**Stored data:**
* * *

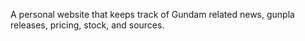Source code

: A personal website that keeps track of Gundam related news, gunpla releases, pricing, stock, and sources.
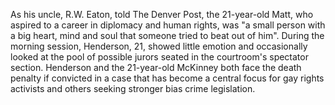 As his uncle, R.W.
Eaton, told The Denver Post, the 21-year-old Matt, who aspired to a career in diplomacy and human rights, was "a small person with a big heart, mind and soul that someone tried to beat out of him".
During the morning session, Henderson, 21, showed little emotion and occasionally looked at the pool of possible jurors seated in the courtroom's spectator section.
Henderson and the 21-year-old McKinney both face the death penalty if convicted in a case that has become a central focus for gay rights activists and others seeking stronger bias crime legislation.
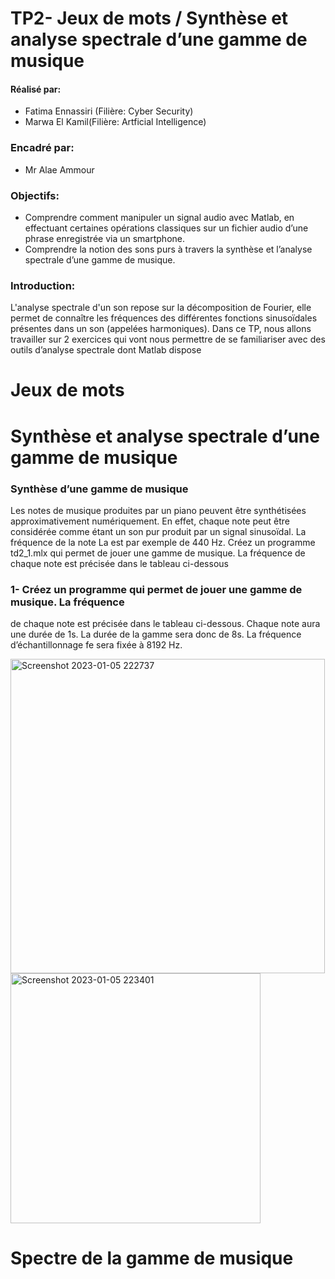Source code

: # TP2- Jeux de mots / Synthèse et analyse spectrale d’une gamme de musique
#### Réalisé par: 
- Fatima  Ennassiri (Filière: Cyber Security)
- Marwa El Kamil(Filière: Artficial Intelligence)
### Encadré par:
- Mr Alae Ammour

### Objectifs:
- Comprendre comment manipuler un signal audio avec Matlab, en effectuant 
certaines opérations classiques sur un fichier audio d’une phrase enregistrée via 
un smartphone.
- Comprendre la notion des sons purs à travers la synthèse et l’analyse spectrale 
d’une gamme de musique.
### Introduction:
L'analyse spectrale d'un son repose sur la décomposition de Fourier, 
elle permet de connaître les fréquences des différentes fonctions 
sinusoïdales présentes dans un son (appelées harmoniques). Dans ce 
TP, nous allons travailler sur 2 exercices qui vont nous permettre 
de se familiariser avec des outils d’analyse spectrale dont Matlab 
dispose
 # Jeux de mots 
 
 
 # Synthèse et analyse spectrale d’une gamme de musique
 
 ### Synthèse d’une gamme de musique
Les notes de musique produites par un piano peuvent être synthétisées
approximativement numériquement. En effet, chaque note peut être considérée comme étant un son
pur produit par un signal sinusoïdal. La fréquence de la note La est par exemple de 440 Hz.
Créez un programme td2_1.mlx qui permet de jouer une gamme de musique. La
fréquence de chaque note est précisée dans le tableau ci-dessous

### 1- Créez un programme qui permet de jouer une gamme de musique. La fréquence
de chaque note est précisée dans le tableau ci-dessous. Chaque note aura une durée
de 1s. La durée de la gamme sera donc de 8s. La fréquence d’échantillonnage fe sera
fixée à 8192 Hz.


<img width="503" alt="Screenshot 2023-01-05 222737" src="https://user-images.githubusercontent.com/87017143/210883657-0d9dd201-ec22-4bca-a73b-885b5ae5d8f6.png">

<img width="400" alt="Screenshot 2023-01-05 223401" src="https://user-images.githubusercontent.com/87017143/210884317-42501d36-e106-47bd-ad66-730d96754998.png">

# Spectre de la gamme de musique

* * *

**Work request:** Write down all the entries exactly, but not the pictures they hold.

**Solution to the problem:**
Source code

: A personal website that keeps track of Gundam related news, gunpla releases, pricing, stock, and sources.
 As his uncle, R.W.
Eaton, told The Denver Post, the 21-year-old Matt, who aspired to a career in diplomacy and human rights, was "a small person with a big heart, mind and soul that someone tried to beat out of him".
During the morning session, Henderson, 21, showed little emotion and occasionally looked at the pool of possible jurors seated in the courtroom's spectator section.
Henderson and the 21-year-old McKinney both face the death penalty if convicted in a case that has become a central focus for gay rights activists and others seeking stronger bias crime legislation.
Source code

: # TP2- Jeux de mots / Synthèse et analyse spectrale d’une gamme de musique
#### Réalisé par: 
- Fatima  Ennassiri (Filière: Cyber Security)
- Marwa El Kamil(Filière: Artficial Intelligence)
### Encadré par:
- Mr Alae Ammour

### Objectifs:
- Comprendre comment manipuler un signal audio avec Matlab, en effectuant 
certaines opérations classiques sur un fichier audio d’une phrase enregistrée via 
un smartphone.
- Comprendre la notion des sons purs à travers la synthèse et l’analyse spectrale 
d’une gamme de musique.
### Introduction:
L'analyse spectrale d'un son repose sur la décomposition de Fourier, 
elle permet de connaître les fréquences des différentes fonctions 
sinusoïdales présentes dans un son (appelées harmoniques). Dans ce 
TP, nous allons travailler sur 2 exercices qui vont nous permettre 
de se familiariser avec des outils d’analyse spectrale dont Matlab 
dispose
 # Jeux de mots 
 
 
 # Synthèse et analyse spectrale d’une gamme de musique
 
 ### Synthèse d’une gamme de musique
Les notes de musique produites par un piano peuvent être synthétisées
approximativement numériquement. En effet, chaque note peut être considérée comme étant un son
pur produit par un signal sinusoïdal. La fréquence de la note La est par exemple de 440 Hz.
Créez un programme td2_1.mlx qui permet de jouer une gamme de musique. La
fréquence de chaque note est précisée dans le tableau ci-dessous

### 1- Créez un programme qui permet de jouer une gamme de musique. La fréquence
de chaque note est précisée dans le tableau ci-dessous. Chaque note aura une durée
de 1s. La durée de la gamme sera donc de 8s. La fréquence d’échantillonnage fe sera
fixée à 8192 Hz.


<img width="503" alt="Screenshot 2023-01-05 222737" src="https://user-images.githubusercontent.com/87017143/210883657-0d9dd201-ec22-4bca-a73b-885b5ae5d8f6.png">

<img width="400" alt="Screenshot 2023-01-05 223401" src="https://user-images.githubusercontent.com/87017143/210884317-42501d36-e106-47bd-ad66-730d96754998.png">

# Spectre de la gamme de musique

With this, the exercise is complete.